(Saved entries)
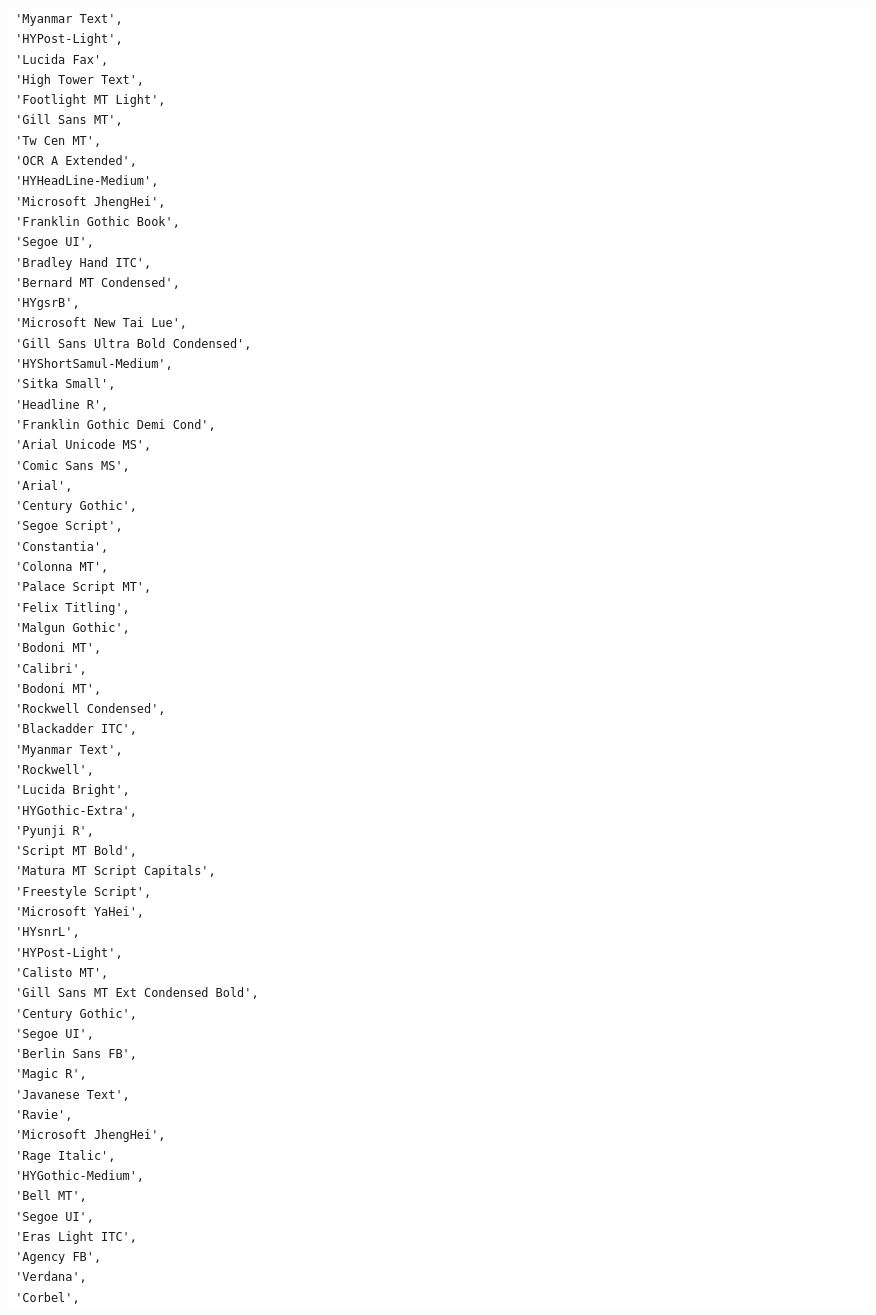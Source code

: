      'Myanmar Text',
     'HYPost-Light',
     'Lucida Fax',
     'High Tower Text',
     'Footlight MT Light',
     'Gill Sans MT',
     'Tw Cen MT',
     'OCR A Extended',
     'HYHeadLine-Medium',
     'Microsoft JhengHei',
     'Franklin Gothic Book',
     'Segoe UI',
     'Bradley Hand ITC',
     'Bernard MT Condensed',
     'HYgsrB',
     'Microsoft New Tai Lue',
     'Gill Sans Ultra Bold Condensed',
     'HYShortSamul-Medium',
     'Sitka Small',
     'Headline R',
     'Franklin Gothic Demi Cond',
     'Arial Unicode MS',
     'Comic Sans MS',
     'Arial',
     'Century Gothic',
     'Segoe Script',
     'Constantia',
     'Colonna MT',
     'Palace Script MT',
     'Felix Titling',
     'Malgun Gothic',
     'Bodoni MT',
     'Calibri',
     'Bodoni MT',
     'Rockwell Condensed',
     'Blackadder ITC',
     'Myanmar Text',
     'Rockwell',
     'Lucida Bright',
     'HYGothic-Extra',
     'Pyunji R',
     'Script MT Bold',
     'Matura MT Script Capitals',
     'Freestyle Script',
     'Microsoft YaHei',
     'HYsnrL',
     'HYPost-Light',
     'Calisto MT',
     'Gill Sans MT Ext Condensed Bold',
     'Century Gothic',
     'Segoe UI',
     'Berlin Sans FB',
     'Magic R',
     'Javanese Text',
     'Ravie',
     'Microsoft JhengHei',
     'Rage Italic',
     'HYGothic-Medium',
     'Bell MT',
     'Segoe UI',
     'Eras Light ITC',
     'Agency FB',
     'Verdana',
     'Corbel',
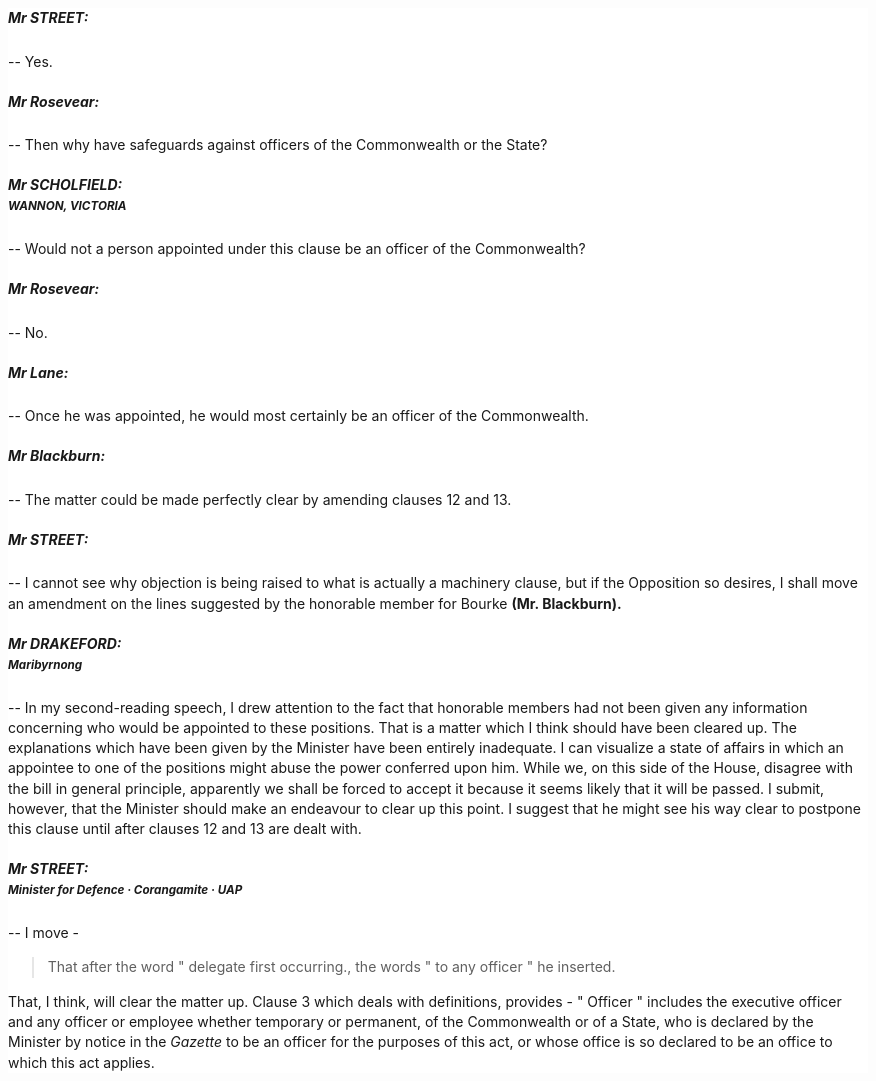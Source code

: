 ##### Mr STREET:

-- Yes. 

##### Mr Rosevear:

-- Then why have safeguards against officers of the Commonwealth or the State? 

##### Mr SCHOLFIELD:<br><small class="text-muted">WANNON, VICTORIA</small>

-- Would not a person appointed under this clause be an officer of the Commonwealth? 

##### Mr Rosevear:

-- No. 

##### Mr Lane:

-- Once he was appointed, he would most certainly be an officer of the Commonwealth. 

##### Mr Blackburn:

-- The matter could be made perfectly clear by amending clauses 12 and 13. 

##### Mr STREET:

-- I cannot see why objection is being raised to what is actually a machinery clause, but if the Opposition so desires, I shall move an amendment on the lines suggested by the honorable member for Bourke  **(Mr. Blackburn).** 

##### Mr DRAKEFORD:<br><small class="text-muted">Maribyrnong</small>

-- In my second-reading speech, I drew attention to the fact that honorable members had not been given any information concerning who would be appointed to these positions. That is a matter which I think should have been cleared up. The explanations which have been given by the Minister have been entirely inadequate. I can visualize a state of affairs in which an appointee to one of the positions might abuse the power conferred upon him. While we, on this side of the House, disagree with the bill in general principle, apparently we shall be forced to accept it because it seems likely that it will be passed. I submit, however, that the Minister should make an endeavour to clear up this point. I suggest that he might see his way clear to postpone this clause until after clauses 12 and 13 are dealt with. 

##### Mr STREET:<br><small class="text-muted">Minister for Defence &middot; Corangamite &middot; UAP</small>

-- I move - 

  >That after the word " delegate first occurring., the words " to any officer " he inserted. 

That, I think, will clear the matter up. Clause 3 which deals with definitions, provides -  " Officer " includes the executive officer and any officer or employee whether temporary or permanent, of the Commonwealth or of a State, who is declared by the Minister by notice in the  *Gazette*  to be an officer for the purposes of this act, or whose office is so declared to be an office to which this act applies. 
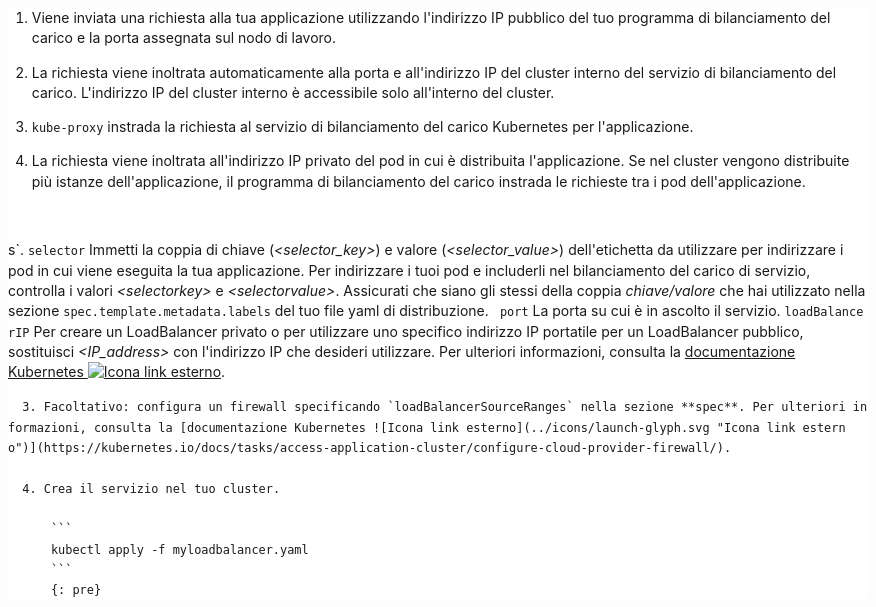 1. Viene inviata una richiesta alla tua applicazione utilizzando l'indirizzo IP pubblico del tuo programma di bilanciamento del carico e la porta assegnata sul nodo di lavoro.

2. La richiesta viene inoltrata automaticamente alla porta e all'indirizzo IP del cluster interno del servizio di bilanciamento del carico. L'indirizzo IP del cluster interno è accessibile solo all'interno del cluster.

3. `kube-proxy` instrada la richiesta al servizio di bilanciamento del carico Kubernetes per l'applicazione.

4. La richiesta viene inoltrata all'indirizzo IP privato del pod in cui è distribuita l'applicazione. Se nel cluster vengono distribuite più istanze dell'applicazione, il programma di bilanciamento del carico instrada le richieste tra i pod dell'applicazione.




<br />


s`.</td>
        </tr>
        <tr>
          <td><code>selector</code></td>
          <td>Immetti la coppia di chiave (<em>&lt;selector_key&gt;</em>) e valore (<em>&lt;selector_value&gt;</em>) dell'etichetta da utilizzare per indirizzare i pod in cui viene eseguita la tua applicazione. Per indirizzare i tuoi pod e includerli nel bilanciamento del carico di servizio, controlla i valori <em>&lt;selectorkey&gt;</em> e <em>&lt;selectorvalue&gt;</em>. Assicurati che siano gli stessi della coppia <em>chiave/valore</em> che hai utilizzato nella sezione <code>spec.template.metadata.labels</code> del tuo file yaml di distribuzione.</td>
        </tr>
        <tr>
          <td><code> port</code></td>
          <td>La porta su cui è in ascolto il servizio.</td>
        </tr>
        <tr>
          <td><code>loadBalancerIP</code></td>
          <td>Per creare un LoadBalancer privato o per utilizzare uno specifico indirizzo IP portatile per un LoadBalancer pubblico, sostituisci <em>&lt;IP_address&gt;</em> con l'indirizzo IP che desideri utilizzare. Per ulteriori informazioni, consulta la [documentazione Kubernetes ![Icona link esterno](../icons/launch-glyph.svg "Icona link esterno")](https://kubernetes.io/docs/concepts/services-networking/service/#type-loadbalancer).</td>
        </tr>
        </tbody></table>

      3. Facoltativo: configura un firewall specificando `loadBalancerSourceRanges` nella sezione **spec**. Per ulteriori informazioni, consulta la [documentazione Kubernetes ![Icona link esterno](../icons/launch-glyph.svg "Icona link esterno")](https://kubernetes.io/docs/tasks/access-application-cluster/configure-cloud-provider-firewall/).

      4. Crea il servizio nel tuo cluster.

          ```
          kubectl apply -f myloadbalancer.yaml
          ```
          {: pre}
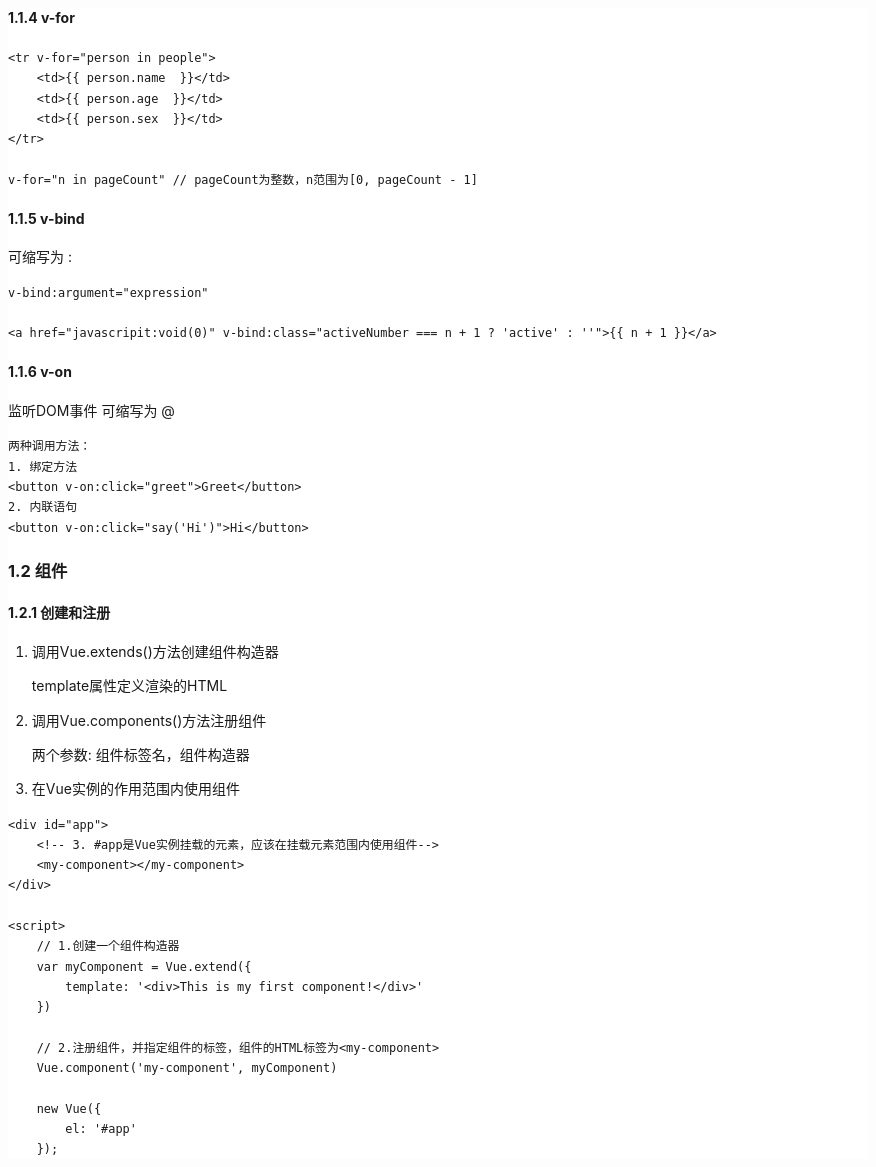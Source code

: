 

#### 1.1.4 v-for
```
<tr v-for="person in people">
	<td>{{ person.name  }}</td>
	<td>{{ person.age  }}</td>
	<td>{{ person.sex  }}</td>
</tr>

v-for="n in pageCount" // pageCount为整数，n范围为[0, pageCount - 1]
```



#### 1.1.5 v-bind
可缩写为 :
```
v-bind:argument="expression"

<a href="javascripit:void(0)" v-bind:class="activeNumber === n + 1 ? 'active' : ''">{{ n + 1 }}</a>
```



#### 1.1.6 v-on
监听DOM事件
可缩写为 @

```
两种调用方法：
1. 绑定方法
<button v-on:click="greet">Greet</button>
2. 内联语句
<button v-on:click="say('Hi')">Hi</button>
```



### 1.2 组件

#### 1.2.1 创建和注册

1. 调用Vue.extends()方法创建组件构造器

   template属性定义渲染的HTML

2. 调用Vue.components()方法注册组件

   两个参数: 组件标签名，组件构造器

3. 在Vue实例的作用范围内使用组件

```
<div id="app">
	<!-- 3. #app是Vue实例挂载的元素，应该在挂载元素范围内使用组件-->
	<my-component></my-component>
</div>

<script>
	// 1.创建一个组件构造器
	var myComponent = Vue.extend({
		template: '<div>This is my first component!</div>'
	})
	
	// 2.注册组件，并指定组件的标签，组件的HTML标签为<my-component>
	Vue.component('my-component', myComponent)
	
	new Vue({
		el: '#app'
	});
```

What is expected:
Your answer must be an exact reproduction of all entries, containing no pictures.

Output:
Source code

:      'Myanmar Text',
     'HYPost-Light',
     'Lucida Fax',
     'High Tower Text',
     'Footlight MT Light',
     'Gill Sans MT',
     'Tw Cen MT',
     'OCR A Extended',
     'HYHeadLine-Medium',
     'Microsoft JhengHei',
     'Franklin Gothic Book',
     'Segoe UI',
     'Bradley Hand ITC',
     'Bernard MT Condensed',
     'HYgsrB',
     'Microsoft New Tai Lue',
     'Gill Sans Ultra Bold Condensed',
     'HYShortSamul-Medium',
     'Sitka Small',
     'Headline R',
     'Franklin Gothic Demi Cond',
     'Arial Unicode MS',
     'Comic Sans MS',
     'Arial',
     'Century Gothic',
     'Segoe Script',
     'Constantia',
     'Colonna MT',
     'Palace Script MT',
     'Felix Titling',
     'Malgun Gothic',
     'Bodoni MT',
     'Calibri',
     'Bodoni MT',
     'Rockwell Condensed',
     'Blackadder ITC',
     'Myanmar Text',
     'Rockwell',
     'Lucida Bright',
     'HYGothic-Extra',
     'Pyunji R',
     'Script MT Bold',
     'Matura MT Script Capitals',
     'Freestyle Script',
     'Microsoft YaHei',
     'HYsnrL',
     'HYPost-Light',
     'Calisto MT',
     'Gill Sans MT Ext Condensed Bold',
     'Century Gothic',
     'Segoe UI',
     'Berlin Sans FB',
     'Magic R',
     'Javanese Text',
     'Ravie',
     'Microsoft JhengHei',
     'Rage Italic',
     'HYGothic-Medium',
     'Bell MT',
     'Segoe UI',
     'Eras Light ITC',
     'Agency FB',
     'Verdana',
     'Corbel',
Source code

: ##### Mr STREET:

-- Yes. 

##### Mr Rosevear:

-- Then why have safeguards against officers of the Commonwealth or the State? 

##### Mr SCHOLFIELD:<br><small class="text-muted">WANNON, VICTORIA</small>

-- Would not a person appointed under this clause be an officer of the Commonwealth? 

##### Mr Rosevear:

-- No. 

##### Mr Lane:

-- Once he was appointed, he would most certainly be an officer of the Commonwealth. 

##### Mr Blackburn:

-- The matter could be made perfectly clear by amending clauses 12 and 13. 

##### Mr STREET:

-- I cannot see why objection is being raised to what is actually a machinery clause, but if the Opposition so desires, I shall move an amendment on the lines suggested by the honorable member for Bourke  **(Mr. Blackburn).** 

##### Mr DRAKEFORD:<br><small class="text-muted">Maribyrnong</small>

-- In my second-reading speech, I drew attention to the fact that honorable members had not been given any information concerning who would be appointed to these positions. That is a matter which I think should have been cleared up. The explanations which have been given by the Minister have been entirely inadequate. I can visualize a state of affairs in which an appointee to one of the positions might abuse the power conferred upon him. While we, on this side of the House, disagree with the bill in general principle, apparently we shall be forced to accept it because it seems likely that it will be passed. I submit, however, that the Minister should make an endeavour to clear up this point. I suggest that he might see his way clear to postpone this clause until after clauses 12 and 13 are dealt with. 

##### Mr STREET:<br><small class="text-muted">Minister for Defence &middot; Corangamite &middot; UAP</small>

-- I move - 

  >That after the word " delegate first occurring., the words " to any officer " he inserted. 

That, I think, will clear the matter up. Clause 3 which deals with definitions, provides -  " Officer " includes the executive officer and any officer or employee whether temporary or permanent, of the Commonwealth or of a State, who is declared by the Minister by notice in the  *Gazette*  to be an officer for the purposes of this act, or whose office is so declared to be an office to which this act applies. 
 1. Viene inviata una richiesta alla tua applicazione utilizzando l'indirizzo IP pubblico del tuo programma di bilanciamento del carico e la porta assegnata sul nodo di lavoro.

2. La richiesta viene inoltrata automaticamente alla porta e all'indirizzo IP del cluster interno del servizio di bilanciamento del carico. L'indirizzo IP del cluster interno è accessibile solo all'interno del cluster.

3. `kube-proxy` instrada la richiesta al servizio di bilanciamento del carico Kubernetes per l'applicazione.

4. La richiesta viene inoltrata all'indirizzo IP privato del pod in cui è distribuita l'applicazione. Se nel cluster vengono distribuite più istanze dell'applicazione, il programma di bilanciamento del carico instrada le richieste tra i pod dell'applicazione.




<br />


s`.</td>
        </tr>
        <tr>
          <td><code>selector</code></td>
          <td>Immetti la coppia di chiave (<em>&lt;selector_key&gt;</em>) e valore (<em>&lt;selector_value&gt;</em>) dell'etichetta da utilizzare per indirizzare i pod in cui viene eseguita la tua applicazione. Per indirizzare i tuoi pod e includerli nel bilanciamento del carico di servizio, controlla i valori <em>&lt;selectorkey&gt;</em> e <em>&lt;selectorvalue&gt;</em>. Assicurati che siano gli stessi della coppia <em>chiave/valore</em> che hai utilizzato nella sezione <code>spec.template.metadata.labels</code> del tuo file yaml di distribuzione.</td>
        </tr>
        <tr>
          <td><code> port</code></td>
          <td>La porta su cui è in ascolto il servizio.</td>
        </tr>
        <tr>
          <td><code>loadBalancerIP</code></td>
          <td>Per creare un LoadBalancer privato o per utilizzare uno specifico indirizzo IP portatile per un LoadBalancer pubblico, sostituisci <em>&lt;IP_address&gt;</em> con l'indirizzo IP che desideri utilizzare. Per ulteriori informazioni, consulta la [documentazione Kubernetes ![Icona link esterno](../icons/launch-glyph.svg "Icona link esterno")](https://kubernetes.io/docs/concepts/services-networking/service/#type-loadbalancer).</td>
        </tr>
        </tbody></table>

      3. Facoltativo: configura un firewall specificando `loadBalancerSourceRanges` nella sezione **spec**. Per ulteriori informazioni, consulta la [documentazione Kubernetes ![Icona link esterno](../icons/launch-glyph.svg "Icona link esterno")](https://kubernetes.io/docs/tasks/access-application-cluster/configure-cloud-provider-firewall/).

      4. Crea il servizio nel tuo cluster.

          ```
          kubectl apply -f myloadbalancer.yaml
          ```
          {: pre}
Source code

: 

#### 1.1.4 v-for
```
<tr v-for="person in people">
	<td>{{ person.name  }}</td>
	<td>{{ person.age  }}</td>
	<td>{{ person.sex  }}</td>
</tr>

v-for="n in pageCount" // pageCount为整数，n范围为[0, pageCount - 1]
```



#### 1.1.5 v-bind
可缩写为 :
```
v-bind:argument="expression"

<a href="javascripit:void(0)" v-bind:class="activeNumber === n + 1 ? 'active' : ''">{{ n + 1 }}</a>
```



#### 1.1.6 v-on
监听DOM事件
可缩写为 @

```
两种调用方法：
1. 绑定方法
<button v-on:click="greet">Greet</button>
2. 内联语句
<button v-on:click="say('Hi')">Hi</button>
```



### 1.2 组件

#### 1.2.1 创建和注册

1. 调用Vue.extends()方法创建组件构造器

   template属性定义渲染的HTML

2. 调用Vue.components()方法注册组件

   两个参数: 组件标签名，组件构造器

3. 在Vue实例的作用范围内使用组件

```
<div id="app">
	<!-- 3. #app是Vue实例挂载的元素，应该在挂载元素范围内使用组件-->
	<my-component></my-component>
</div>

<script>
	// 1.创建一个组件构造器
	var myComponent = Vue.extend({
		template: '<div>This is my first component!</div>'
	})
	
	// 2.注册组件，并指定组件的标签，组件的HTML标签为<my-component>
	Vue.component('my-component', myComponent)
	
	new Vue({
		el: '#app'
	});
```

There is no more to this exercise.